I do believe there is only one reality that actually exists in the world, call it God, Allah, Yahweh, the Universe, Bahá, Krishna, Brahman, simply reality, any other name or even just science and quantum physics. Our attempts at defining this reality are like the friends defining the rock in the ocean. Each has their own perception of the rock, based on their circumstances and own understanding of what the rock is. No single friend is more “right” than another and no one friend is able to really define the totality of what the rock is but each one of them has a piece of the truth and each person has as valid a definition as the other.
The truth was a mirror in the hands of God.
It fell, and broke into pieces.
Everybody took a piece of it,
and they looked at it and thought they had the truth.
So often the fights and disagreements which occur in the world are just because we have different ways of defining the same thing but get caught up in being right. We let our ego blind us to the fact that the other people in our lives are just trying to talk about the same things we are but using different words. Taking the time to really understand what the other person’s view is can be an invaluable way to find harmony in relationships. This isn’t a new idea and is echoed in Buddhist thought, lifehack.org, quora.com and others. Relationships are based on communication to a large degree and being able to see the world through the other person’s eyes really helps that communication flourish.
Shifting the way we relate to others through the use of this shift in perception is a disruption to our normal way of viewing the world. It helps us to use another person’s perception of reality as the lens we view the world through and that is a gift we give ourselves and them. We disrupt the understanding of our own view of reality and that grows us because we are able to learn what others experience. This can lead to a lot more understanding, caring and love for those in our lives and really does a lot to create better relationships.

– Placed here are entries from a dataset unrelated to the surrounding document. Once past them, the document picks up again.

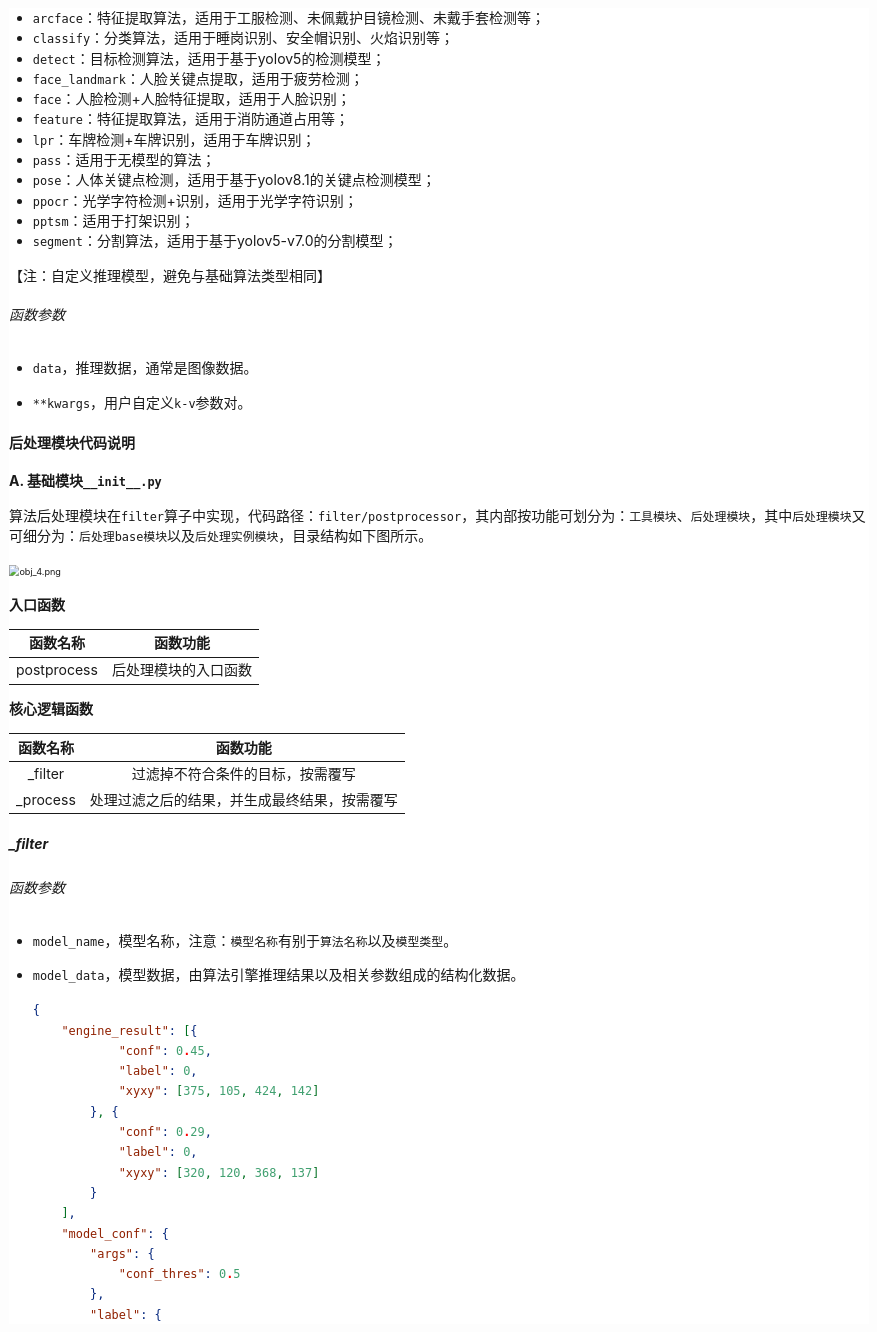 * `arcface`：特征提取算法，适用于工服检测、未佩戴护目镜检测、未戴手套检测等；
* `classify`：分类算法，适用于睡岗识别、安全帽识别、火焰识别等；
* `detect`：目标检测算法，适用于基于yolov5的检测模型；
* `face_landmark`：人脸关键点提取，适用于疲劳检测；
* `face`：人脸检测+人脸特征提取，适用于人脸识别；
* `feature`：特征提取算法，适用于消防通道占用等；
* `lpr`：车牌检测+车牌识别，适用于车牌识别；
* `pass`：适用于无模型的算法；
* `pose`：人体关键点检测，适用于基于yolov8.1的关键点检测模型；
* `ppocr`：光学字符检测+识别，适用于光学字符识别；
* `pptsm`：适用于打架识别；
* `segment`：分割算法，适用于基于yolov5-v7.0的分割模型；

【注：自定义推理模型，避免与基础算法类型相同】

###### 函数参数

* `data`，推理数据，通常是图像数据。

* `**kwargs`，用户自定义`k-v`参数对。

#### 后处理模块代码说明

**A. 基础模块`__init__.py`**

算法后处理模块在`filter`算子中实现，代码路径：`filter/postprocessor`，其内部按功能可划分为：`工具模块`、`后处理模块`，其中`后处理模块`又可细分为：`后处理base模块`以及`后处理实例模块`，目录结构如下图所示。

<img src="../../../docs/assets/obj_4.png" alt="obj_4.png" style="zoom:65%;" />

**入口函数**

|  函数名称   |       函数功能       |
| :---------: | :------------------: |
| postprocess | 后处理模块的入口函数 |

**核心逻辑函数**

| 函数名称 |                   函数功能                   |
| :------: | :------------------------------------------: |
| _filter  |       过滤掉不符合条件的目标，按需覆写       |
| _process | 处理过滤之后的结果，并生成最终结果，按需覆写 |

##### _filter

###### 函数参数

* `model_name`，模型名称，注意：`模型名称`有别于`算法名称`以及`模型类型`。

* `model_data`，模型数据，由算法引擎推理结果以及相关参数组成的结构化数据。

  ```json
  {
      "engine_result": [{
              "conf": 0.45,
              "label": 0,
              "xyxy": [375, 105, 424, 142]
          }, {
              "conf": 0.29,
              "label": 0,
              "xyxy": [320, 120, 368, 137]
          }
      ],
      "model_conf": {
          "args": {
              "conf_thres": 0.5
          },
          "label": {
  ```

Perception is reality and disrupting our normal perception creates more love in a nonviolent manner in the world. So next time you are talking to someone and you are feeling upset or in disagreement stop and pause for a moment to see the world through their eyes. Do this enough and you will see the rock in the ocean much more fully. It creates a more beautiful world for you to live in.
Challenge yourself today and disrupt your perception of reality as the only truth!